### [WHAT THE TASK REQUIRES]
For each line below that includes the word "tabular", make a copy.

### [LISTED ENTRIES]
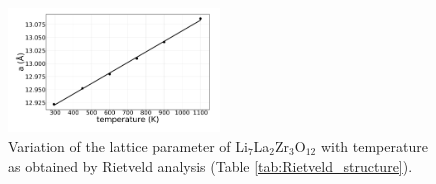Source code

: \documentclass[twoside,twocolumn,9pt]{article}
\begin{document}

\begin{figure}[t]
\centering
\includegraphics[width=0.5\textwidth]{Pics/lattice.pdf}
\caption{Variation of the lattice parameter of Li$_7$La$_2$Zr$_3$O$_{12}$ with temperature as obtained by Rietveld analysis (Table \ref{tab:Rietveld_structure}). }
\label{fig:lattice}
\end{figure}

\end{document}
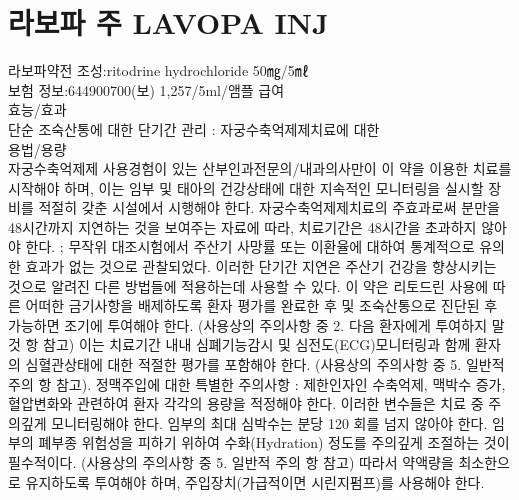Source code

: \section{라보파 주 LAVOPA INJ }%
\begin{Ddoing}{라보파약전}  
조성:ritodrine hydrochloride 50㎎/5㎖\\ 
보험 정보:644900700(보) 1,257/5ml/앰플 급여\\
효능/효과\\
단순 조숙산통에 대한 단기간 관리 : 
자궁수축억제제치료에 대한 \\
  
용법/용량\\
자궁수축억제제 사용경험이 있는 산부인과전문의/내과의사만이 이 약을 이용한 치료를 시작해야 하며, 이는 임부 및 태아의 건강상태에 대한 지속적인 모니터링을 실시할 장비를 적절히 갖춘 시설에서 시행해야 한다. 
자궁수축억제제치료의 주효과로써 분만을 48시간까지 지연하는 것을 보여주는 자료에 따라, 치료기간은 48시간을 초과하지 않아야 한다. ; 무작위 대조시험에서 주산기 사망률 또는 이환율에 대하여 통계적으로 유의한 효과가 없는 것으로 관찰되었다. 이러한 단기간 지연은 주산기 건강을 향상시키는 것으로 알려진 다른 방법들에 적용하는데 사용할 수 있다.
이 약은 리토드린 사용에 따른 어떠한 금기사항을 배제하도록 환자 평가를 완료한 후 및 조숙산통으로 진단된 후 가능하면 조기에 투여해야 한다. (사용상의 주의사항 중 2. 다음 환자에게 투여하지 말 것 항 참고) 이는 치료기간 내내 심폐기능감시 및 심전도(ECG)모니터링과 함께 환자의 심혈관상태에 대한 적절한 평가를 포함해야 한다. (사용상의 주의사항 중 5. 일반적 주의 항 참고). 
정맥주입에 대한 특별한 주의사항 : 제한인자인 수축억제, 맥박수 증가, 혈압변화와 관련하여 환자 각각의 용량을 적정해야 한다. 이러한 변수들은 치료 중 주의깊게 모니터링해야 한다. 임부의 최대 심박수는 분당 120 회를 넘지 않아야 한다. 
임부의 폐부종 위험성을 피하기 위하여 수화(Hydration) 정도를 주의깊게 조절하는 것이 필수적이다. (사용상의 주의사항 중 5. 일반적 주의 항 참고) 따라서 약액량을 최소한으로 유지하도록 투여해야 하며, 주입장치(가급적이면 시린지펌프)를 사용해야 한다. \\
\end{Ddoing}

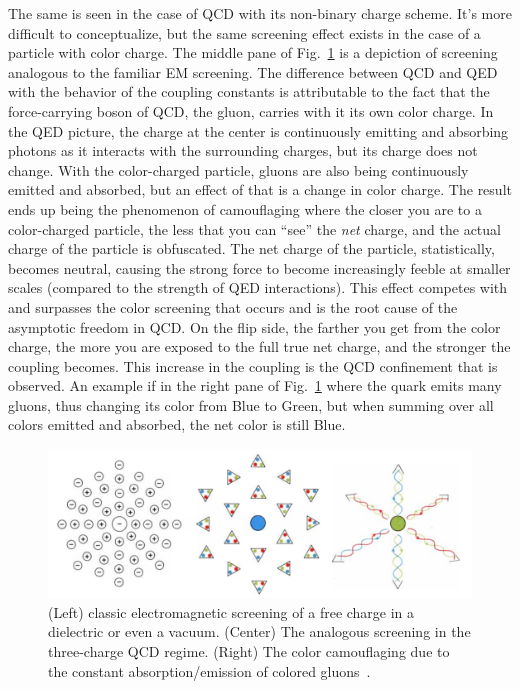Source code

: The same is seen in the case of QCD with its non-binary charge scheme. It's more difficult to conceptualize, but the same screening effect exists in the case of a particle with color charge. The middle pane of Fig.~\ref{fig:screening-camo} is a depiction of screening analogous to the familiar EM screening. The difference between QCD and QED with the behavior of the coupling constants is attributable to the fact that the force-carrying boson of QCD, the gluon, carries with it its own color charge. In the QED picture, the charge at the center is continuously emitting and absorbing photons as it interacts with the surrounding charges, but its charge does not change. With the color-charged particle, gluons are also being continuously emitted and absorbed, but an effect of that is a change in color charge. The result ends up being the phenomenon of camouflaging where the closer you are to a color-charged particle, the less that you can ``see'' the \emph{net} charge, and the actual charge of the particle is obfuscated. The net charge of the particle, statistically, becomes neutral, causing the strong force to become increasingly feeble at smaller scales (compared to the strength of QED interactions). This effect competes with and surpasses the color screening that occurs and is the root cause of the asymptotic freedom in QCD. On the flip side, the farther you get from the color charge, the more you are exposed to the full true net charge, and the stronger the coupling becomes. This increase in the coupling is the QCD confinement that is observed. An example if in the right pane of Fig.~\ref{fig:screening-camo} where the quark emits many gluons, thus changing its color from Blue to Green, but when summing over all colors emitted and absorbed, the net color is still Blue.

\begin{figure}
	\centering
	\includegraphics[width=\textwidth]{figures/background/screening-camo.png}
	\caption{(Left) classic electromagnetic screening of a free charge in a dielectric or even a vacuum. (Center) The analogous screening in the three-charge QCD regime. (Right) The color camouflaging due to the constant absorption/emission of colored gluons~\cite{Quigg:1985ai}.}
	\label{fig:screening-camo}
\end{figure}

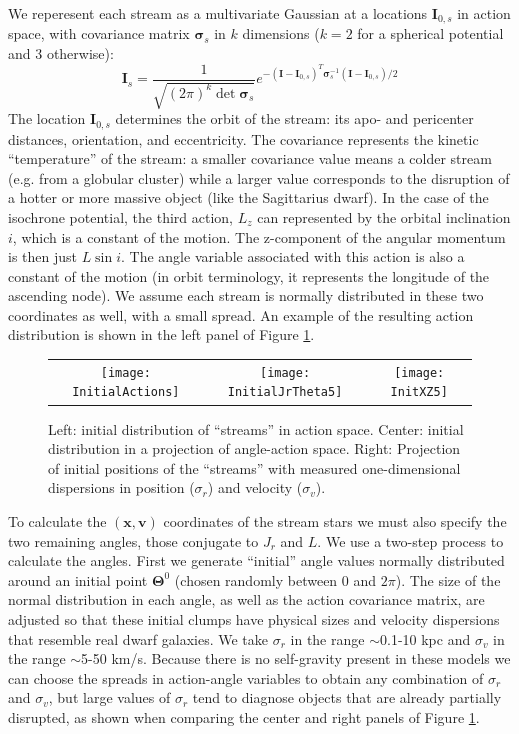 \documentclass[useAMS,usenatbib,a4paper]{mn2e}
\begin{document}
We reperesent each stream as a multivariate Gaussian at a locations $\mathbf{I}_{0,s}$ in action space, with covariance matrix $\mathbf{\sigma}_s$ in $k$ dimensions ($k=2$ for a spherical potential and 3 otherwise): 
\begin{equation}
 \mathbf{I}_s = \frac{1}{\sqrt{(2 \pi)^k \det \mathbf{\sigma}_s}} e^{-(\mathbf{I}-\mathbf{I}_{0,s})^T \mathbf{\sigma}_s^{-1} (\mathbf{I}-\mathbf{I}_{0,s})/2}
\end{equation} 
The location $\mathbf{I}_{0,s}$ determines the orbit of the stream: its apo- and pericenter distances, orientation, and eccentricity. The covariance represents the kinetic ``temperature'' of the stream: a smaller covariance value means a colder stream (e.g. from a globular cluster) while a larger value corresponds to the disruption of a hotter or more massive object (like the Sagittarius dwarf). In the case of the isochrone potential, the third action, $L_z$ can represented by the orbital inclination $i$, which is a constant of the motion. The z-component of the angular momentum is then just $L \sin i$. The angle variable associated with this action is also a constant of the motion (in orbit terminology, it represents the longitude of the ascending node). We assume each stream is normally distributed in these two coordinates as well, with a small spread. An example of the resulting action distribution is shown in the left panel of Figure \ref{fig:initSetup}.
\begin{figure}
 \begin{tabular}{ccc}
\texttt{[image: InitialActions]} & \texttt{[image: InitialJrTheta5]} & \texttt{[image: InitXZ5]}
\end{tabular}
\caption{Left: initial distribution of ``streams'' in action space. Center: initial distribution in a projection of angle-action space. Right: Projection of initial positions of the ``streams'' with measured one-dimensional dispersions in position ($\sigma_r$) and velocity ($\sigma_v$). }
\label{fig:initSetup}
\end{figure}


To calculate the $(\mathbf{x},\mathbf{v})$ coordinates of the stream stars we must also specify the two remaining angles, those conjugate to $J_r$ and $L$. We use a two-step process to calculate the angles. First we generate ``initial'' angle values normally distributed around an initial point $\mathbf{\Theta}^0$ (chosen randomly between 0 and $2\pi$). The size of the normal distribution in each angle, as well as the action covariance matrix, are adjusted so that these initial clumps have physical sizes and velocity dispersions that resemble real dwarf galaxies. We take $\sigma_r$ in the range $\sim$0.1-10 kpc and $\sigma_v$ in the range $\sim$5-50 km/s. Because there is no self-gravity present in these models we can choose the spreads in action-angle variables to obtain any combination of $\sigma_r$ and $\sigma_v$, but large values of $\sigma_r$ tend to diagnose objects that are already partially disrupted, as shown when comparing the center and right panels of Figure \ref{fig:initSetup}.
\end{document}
---
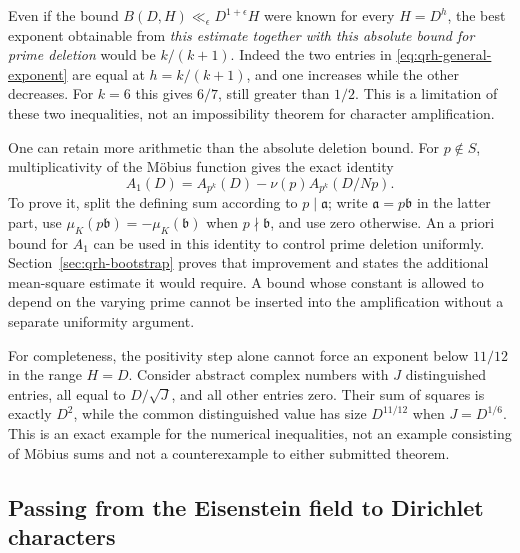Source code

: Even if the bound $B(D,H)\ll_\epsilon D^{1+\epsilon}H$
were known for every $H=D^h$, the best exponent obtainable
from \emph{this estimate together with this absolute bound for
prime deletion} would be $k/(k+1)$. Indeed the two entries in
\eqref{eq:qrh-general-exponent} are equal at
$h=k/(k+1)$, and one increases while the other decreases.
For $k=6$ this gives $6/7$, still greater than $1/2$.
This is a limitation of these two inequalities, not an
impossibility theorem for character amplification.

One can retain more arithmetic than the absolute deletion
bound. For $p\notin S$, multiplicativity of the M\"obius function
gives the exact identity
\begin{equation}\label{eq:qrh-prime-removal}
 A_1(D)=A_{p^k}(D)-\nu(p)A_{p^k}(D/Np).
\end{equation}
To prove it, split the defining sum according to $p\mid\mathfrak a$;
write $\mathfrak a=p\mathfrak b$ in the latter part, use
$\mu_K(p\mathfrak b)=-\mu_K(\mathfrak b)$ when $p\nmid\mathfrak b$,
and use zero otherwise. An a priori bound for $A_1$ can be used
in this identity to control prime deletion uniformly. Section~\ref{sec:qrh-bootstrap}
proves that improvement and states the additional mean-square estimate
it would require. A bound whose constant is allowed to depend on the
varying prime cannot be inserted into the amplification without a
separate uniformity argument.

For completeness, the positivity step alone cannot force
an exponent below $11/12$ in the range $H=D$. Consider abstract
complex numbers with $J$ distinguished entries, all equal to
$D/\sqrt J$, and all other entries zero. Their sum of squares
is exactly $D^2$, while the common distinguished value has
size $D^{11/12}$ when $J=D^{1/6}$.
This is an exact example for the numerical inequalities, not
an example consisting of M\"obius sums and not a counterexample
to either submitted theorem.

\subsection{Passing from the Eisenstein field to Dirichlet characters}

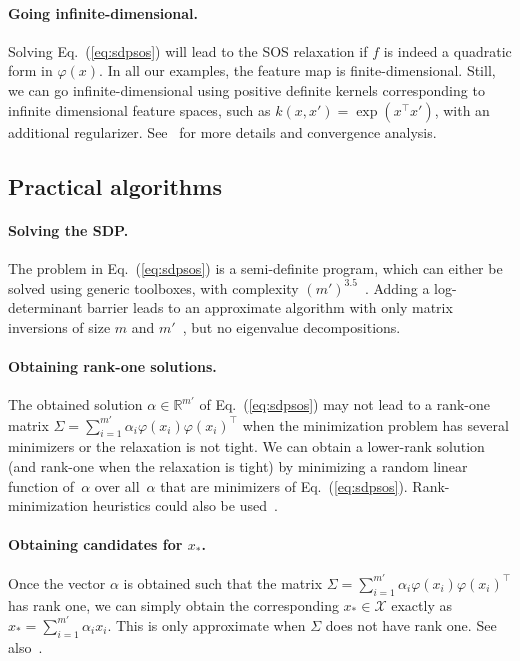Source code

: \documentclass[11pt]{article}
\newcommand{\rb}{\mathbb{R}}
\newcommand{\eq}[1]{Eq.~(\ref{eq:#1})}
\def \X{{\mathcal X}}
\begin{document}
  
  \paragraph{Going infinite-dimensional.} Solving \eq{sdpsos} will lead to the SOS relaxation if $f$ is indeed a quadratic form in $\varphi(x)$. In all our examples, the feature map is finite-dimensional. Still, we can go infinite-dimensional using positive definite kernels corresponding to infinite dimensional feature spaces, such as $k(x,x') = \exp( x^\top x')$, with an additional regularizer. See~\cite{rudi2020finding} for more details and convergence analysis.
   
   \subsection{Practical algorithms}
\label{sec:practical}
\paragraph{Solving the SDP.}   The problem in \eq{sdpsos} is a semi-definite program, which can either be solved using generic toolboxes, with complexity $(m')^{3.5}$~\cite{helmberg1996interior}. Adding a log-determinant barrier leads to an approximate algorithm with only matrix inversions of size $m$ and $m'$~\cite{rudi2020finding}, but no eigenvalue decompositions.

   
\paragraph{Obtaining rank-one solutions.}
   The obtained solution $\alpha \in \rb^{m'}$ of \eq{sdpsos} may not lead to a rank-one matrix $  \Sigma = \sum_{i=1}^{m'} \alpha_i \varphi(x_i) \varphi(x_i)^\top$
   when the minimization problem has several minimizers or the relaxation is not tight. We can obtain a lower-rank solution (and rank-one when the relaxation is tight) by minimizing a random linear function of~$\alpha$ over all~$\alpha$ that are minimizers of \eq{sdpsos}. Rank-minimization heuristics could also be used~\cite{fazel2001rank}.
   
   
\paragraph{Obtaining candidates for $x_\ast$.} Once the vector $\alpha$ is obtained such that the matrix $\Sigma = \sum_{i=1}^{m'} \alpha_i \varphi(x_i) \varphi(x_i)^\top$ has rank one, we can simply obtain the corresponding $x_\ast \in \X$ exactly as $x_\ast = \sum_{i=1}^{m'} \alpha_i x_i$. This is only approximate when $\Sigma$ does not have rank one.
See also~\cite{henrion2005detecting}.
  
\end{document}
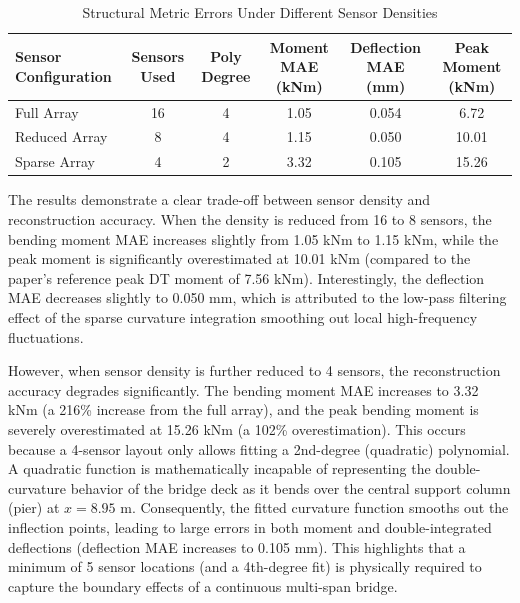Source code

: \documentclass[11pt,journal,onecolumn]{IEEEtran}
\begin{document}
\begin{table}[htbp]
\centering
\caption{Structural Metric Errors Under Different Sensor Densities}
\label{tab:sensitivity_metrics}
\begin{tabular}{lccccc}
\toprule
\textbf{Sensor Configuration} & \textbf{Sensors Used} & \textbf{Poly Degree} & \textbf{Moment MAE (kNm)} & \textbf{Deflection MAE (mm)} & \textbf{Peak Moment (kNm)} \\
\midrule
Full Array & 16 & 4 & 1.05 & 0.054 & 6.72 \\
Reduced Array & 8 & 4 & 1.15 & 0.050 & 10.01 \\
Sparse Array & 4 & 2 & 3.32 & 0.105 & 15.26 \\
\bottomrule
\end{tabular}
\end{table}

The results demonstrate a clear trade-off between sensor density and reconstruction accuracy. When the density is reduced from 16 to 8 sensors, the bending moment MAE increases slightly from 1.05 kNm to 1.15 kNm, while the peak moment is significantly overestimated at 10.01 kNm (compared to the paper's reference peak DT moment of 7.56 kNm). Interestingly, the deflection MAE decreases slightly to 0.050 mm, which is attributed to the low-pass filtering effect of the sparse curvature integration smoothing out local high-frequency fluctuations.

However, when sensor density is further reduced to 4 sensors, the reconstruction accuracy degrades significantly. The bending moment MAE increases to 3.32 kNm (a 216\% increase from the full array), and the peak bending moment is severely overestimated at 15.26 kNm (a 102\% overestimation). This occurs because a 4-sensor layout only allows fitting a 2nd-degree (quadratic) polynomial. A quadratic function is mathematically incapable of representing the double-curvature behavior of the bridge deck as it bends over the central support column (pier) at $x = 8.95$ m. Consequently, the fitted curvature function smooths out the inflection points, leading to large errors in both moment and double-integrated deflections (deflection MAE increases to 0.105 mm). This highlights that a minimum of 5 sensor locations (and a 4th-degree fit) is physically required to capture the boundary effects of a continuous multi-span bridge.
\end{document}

### [TASK RESULT]
 \begin{tabular}{ccc}
\end{tabular}
\begin{tabular}{lccccc}
\end{tabular}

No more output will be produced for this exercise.